DIRECTIONS.
From the records below, copy out exactly the lines from the one containing "走出家门，迈步于小路，露水湿" to the one containing "亮了，橘红色的浮云已经有些发白。可无尽的黑夜仍铺天盖地，不把这微明放在眼里。", both included. Add nothing else.

DATA FOR THE TASK.
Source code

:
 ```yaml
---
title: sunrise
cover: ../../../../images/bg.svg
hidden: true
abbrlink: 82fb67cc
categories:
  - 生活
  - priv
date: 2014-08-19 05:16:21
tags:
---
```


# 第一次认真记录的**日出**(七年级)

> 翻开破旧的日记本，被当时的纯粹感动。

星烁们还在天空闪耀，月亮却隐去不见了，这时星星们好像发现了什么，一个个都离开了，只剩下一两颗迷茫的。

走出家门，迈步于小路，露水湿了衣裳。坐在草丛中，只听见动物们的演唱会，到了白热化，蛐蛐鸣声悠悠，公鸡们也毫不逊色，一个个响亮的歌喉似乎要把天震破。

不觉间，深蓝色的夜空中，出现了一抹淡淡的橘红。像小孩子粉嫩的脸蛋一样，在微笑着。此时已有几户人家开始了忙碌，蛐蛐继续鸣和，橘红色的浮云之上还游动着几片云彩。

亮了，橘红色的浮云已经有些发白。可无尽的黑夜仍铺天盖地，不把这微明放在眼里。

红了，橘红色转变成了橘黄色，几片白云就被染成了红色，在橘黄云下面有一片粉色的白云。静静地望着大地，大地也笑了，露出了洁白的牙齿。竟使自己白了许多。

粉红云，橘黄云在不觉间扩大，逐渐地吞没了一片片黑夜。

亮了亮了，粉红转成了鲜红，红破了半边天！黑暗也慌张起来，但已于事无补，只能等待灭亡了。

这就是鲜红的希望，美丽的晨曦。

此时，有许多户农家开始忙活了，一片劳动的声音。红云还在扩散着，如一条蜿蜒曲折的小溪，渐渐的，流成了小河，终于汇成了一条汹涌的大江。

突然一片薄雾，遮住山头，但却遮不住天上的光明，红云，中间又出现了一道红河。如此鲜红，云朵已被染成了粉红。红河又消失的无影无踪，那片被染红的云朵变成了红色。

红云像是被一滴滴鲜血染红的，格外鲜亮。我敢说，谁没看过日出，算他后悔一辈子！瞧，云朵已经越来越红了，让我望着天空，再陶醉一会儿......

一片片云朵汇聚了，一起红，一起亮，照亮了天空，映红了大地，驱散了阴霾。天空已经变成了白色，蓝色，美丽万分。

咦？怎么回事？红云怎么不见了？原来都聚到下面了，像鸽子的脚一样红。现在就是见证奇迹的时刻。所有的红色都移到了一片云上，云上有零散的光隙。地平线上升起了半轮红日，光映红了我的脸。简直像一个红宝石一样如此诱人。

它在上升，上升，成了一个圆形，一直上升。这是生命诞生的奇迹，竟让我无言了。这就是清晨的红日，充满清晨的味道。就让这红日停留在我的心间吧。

OUTPUT BELOW.
走出家门，迈步于小路，露水湿了衣裳。坐在草丛中，只听见动物们的演唱会，到了白热化，蛐蛐鸣声悠悠，公鸡们也毫不逊色，一个个响亮的歌喉似乎要把天震破。

不觉间，深蓝色的夜空中，出现了一抹淡淡的橘红。像小孩子粉嫩的脸蛋一样，在微笑着。此时已有几户人家开始了忙碌，蛐蛐继续鸣和，橘红色的浮云之上还游动着几片云彩。

亮了，橘红色的浮云已经有些发白。可无尽的黑夜仍铺天盖地，不把这微明放在眼里。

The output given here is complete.